Task to carry out
Which lines in the data contain the word "kunde"? Please copy each of them.

Records for this exercise
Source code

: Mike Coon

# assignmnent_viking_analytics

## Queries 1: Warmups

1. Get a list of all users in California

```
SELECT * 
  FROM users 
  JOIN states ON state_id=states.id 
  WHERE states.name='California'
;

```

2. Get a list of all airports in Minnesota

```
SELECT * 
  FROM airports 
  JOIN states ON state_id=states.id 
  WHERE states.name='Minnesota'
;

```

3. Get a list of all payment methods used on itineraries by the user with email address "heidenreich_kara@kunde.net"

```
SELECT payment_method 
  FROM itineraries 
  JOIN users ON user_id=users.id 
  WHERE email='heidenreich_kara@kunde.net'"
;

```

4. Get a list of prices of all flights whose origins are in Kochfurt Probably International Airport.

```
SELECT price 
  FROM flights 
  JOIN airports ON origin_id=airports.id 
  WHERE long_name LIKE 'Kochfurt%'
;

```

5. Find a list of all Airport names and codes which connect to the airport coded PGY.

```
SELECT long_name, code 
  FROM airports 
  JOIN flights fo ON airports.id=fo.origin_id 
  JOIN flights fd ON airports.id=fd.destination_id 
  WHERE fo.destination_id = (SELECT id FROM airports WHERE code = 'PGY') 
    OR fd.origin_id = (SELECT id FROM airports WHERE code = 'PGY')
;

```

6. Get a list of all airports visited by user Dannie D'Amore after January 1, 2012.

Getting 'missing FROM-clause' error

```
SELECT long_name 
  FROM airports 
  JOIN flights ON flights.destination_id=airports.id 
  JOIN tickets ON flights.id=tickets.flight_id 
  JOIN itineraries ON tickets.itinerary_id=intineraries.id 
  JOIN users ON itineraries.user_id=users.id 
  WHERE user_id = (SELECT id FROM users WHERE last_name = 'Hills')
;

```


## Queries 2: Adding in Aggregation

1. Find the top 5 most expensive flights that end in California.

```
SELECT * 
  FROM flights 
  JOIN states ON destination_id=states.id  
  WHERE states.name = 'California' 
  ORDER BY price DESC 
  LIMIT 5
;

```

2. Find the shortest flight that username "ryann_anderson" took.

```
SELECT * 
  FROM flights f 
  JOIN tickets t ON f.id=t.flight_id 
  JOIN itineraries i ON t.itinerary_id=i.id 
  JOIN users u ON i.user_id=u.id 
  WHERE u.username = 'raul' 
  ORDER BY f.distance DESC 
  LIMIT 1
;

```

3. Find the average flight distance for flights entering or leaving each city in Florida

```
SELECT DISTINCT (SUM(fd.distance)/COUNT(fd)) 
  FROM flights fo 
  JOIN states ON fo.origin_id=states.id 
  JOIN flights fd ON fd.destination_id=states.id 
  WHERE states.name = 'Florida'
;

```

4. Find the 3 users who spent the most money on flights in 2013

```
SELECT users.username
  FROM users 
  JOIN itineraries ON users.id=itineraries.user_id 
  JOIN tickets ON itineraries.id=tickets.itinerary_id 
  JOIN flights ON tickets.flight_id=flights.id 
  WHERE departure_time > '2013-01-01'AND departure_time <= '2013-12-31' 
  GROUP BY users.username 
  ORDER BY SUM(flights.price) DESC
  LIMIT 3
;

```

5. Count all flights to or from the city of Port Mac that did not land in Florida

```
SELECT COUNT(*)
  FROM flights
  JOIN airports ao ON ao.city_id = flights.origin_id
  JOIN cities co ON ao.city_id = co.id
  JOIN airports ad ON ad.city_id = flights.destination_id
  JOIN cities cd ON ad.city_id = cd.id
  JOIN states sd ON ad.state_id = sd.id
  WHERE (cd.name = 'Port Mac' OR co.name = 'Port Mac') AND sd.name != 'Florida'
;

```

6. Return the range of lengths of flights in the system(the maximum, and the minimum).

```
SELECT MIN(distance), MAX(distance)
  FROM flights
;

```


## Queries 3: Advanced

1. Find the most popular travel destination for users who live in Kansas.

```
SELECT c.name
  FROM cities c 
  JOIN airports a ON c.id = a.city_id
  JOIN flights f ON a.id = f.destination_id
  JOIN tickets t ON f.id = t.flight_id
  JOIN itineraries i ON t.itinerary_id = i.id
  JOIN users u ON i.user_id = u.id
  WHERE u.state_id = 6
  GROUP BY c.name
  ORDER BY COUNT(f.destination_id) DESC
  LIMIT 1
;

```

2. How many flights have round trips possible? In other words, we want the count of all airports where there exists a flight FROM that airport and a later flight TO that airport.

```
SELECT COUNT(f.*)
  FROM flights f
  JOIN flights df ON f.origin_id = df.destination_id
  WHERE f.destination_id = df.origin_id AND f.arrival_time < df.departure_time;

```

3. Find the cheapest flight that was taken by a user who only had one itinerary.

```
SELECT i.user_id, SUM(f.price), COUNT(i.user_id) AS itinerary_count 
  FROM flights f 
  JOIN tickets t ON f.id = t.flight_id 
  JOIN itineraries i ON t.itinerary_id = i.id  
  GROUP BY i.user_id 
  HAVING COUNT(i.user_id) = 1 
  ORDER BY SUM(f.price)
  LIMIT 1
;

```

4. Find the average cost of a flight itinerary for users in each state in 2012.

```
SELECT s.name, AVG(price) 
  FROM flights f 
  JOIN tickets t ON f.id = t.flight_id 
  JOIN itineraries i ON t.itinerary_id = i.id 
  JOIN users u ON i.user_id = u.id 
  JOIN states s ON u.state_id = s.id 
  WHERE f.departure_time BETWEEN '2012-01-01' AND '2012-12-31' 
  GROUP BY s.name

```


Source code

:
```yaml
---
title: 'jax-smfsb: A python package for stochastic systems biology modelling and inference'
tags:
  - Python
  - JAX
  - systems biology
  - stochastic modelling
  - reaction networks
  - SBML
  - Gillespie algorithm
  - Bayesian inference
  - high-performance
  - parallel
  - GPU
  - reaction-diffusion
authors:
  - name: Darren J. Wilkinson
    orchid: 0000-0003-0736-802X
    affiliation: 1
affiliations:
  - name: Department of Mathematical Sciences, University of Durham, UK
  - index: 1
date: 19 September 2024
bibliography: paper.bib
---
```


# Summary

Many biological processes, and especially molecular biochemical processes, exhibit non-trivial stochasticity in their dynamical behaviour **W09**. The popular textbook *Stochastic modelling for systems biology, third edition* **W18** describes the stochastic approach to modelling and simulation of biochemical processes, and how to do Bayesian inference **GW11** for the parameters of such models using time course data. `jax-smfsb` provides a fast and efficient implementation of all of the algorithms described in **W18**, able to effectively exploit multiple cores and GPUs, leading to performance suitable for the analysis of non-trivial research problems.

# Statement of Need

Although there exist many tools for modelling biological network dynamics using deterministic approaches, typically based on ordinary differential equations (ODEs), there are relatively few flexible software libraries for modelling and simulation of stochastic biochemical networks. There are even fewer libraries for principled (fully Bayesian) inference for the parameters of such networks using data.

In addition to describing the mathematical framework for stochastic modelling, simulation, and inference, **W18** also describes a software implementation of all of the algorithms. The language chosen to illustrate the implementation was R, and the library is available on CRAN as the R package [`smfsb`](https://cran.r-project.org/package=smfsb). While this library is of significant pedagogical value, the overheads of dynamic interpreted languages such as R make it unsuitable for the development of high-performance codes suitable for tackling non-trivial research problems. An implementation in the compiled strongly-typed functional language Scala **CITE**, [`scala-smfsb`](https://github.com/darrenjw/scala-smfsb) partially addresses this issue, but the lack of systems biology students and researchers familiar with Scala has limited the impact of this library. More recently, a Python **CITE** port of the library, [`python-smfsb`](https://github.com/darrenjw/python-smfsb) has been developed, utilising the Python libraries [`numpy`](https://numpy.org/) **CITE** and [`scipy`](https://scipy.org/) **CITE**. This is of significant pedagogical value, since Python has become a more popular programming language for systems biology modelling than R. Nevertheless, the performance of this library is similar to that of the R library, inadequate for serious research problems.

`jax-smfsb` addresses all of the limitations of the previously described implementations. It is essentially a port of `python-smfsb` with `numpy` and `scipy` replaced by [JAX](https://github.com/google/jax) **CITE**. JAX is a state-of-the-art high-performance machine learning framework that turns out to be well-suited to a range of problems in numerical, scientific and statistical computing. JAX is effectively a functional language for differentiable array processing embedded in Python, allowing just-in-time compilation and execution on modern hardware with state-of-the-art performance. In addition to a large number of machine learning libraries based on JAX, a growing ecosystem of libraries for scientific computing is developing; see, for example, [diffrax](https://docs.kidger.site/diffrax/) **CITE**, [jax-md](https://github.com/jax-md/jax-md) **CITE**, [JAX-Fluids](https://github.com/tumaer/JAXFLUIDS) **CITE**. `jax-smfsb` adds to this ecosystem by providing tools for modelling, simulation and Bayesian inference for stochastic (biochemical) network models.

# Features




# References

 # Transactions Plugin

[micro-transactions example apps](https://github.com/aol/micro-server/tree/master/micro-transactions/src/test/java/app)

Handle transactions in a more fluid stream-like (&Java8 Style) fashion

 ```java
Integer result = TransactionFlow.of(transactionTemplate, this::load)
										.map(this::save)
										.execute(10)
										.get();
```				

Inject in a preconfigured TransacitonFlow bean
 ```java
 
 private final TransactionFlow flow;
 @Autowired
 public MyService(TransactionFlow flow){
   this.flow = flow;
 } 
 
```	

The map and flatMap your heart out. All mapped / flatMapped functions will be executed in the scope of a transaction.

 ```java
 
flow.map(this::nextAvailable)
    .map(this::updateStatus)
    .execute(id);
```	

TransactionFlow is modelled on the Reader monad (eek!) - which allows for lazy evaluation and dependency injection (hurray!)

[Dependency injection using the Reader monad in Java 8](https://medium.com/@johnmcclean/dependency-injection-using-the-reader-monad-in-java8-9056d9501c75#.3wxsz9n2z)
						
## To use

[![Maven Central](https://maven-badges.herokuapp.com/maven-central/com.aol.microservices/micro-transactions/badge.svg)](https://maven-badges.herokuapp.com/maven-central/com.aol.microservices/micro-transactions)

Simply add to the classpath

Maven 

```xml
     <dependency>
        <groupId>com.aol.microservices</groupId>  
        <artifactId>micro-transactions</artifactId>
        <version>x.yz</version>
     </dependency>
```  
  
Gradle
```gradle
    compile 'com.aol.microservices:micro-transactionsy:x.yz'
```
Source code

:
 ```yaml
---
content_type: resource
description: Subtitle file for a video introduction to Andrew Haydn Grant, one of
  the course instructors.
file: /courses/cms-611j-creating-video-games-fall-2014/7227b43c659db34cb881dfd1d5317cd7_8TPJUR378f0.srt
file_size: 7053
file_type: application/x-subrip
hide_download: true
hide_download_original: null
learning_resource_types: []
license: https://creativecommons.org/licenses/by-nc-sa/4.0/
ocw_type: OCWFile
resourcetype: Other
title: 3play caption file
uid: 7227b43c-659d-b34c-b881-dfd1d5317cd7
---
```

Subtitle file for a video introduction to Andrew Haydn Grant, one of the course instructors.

Task result
3. Get a list of all payment methods used on itineraries by the user with email address "heidenreich_kara@kunde.net"
  WHERE email='heidenreich_kara@kunde.net'"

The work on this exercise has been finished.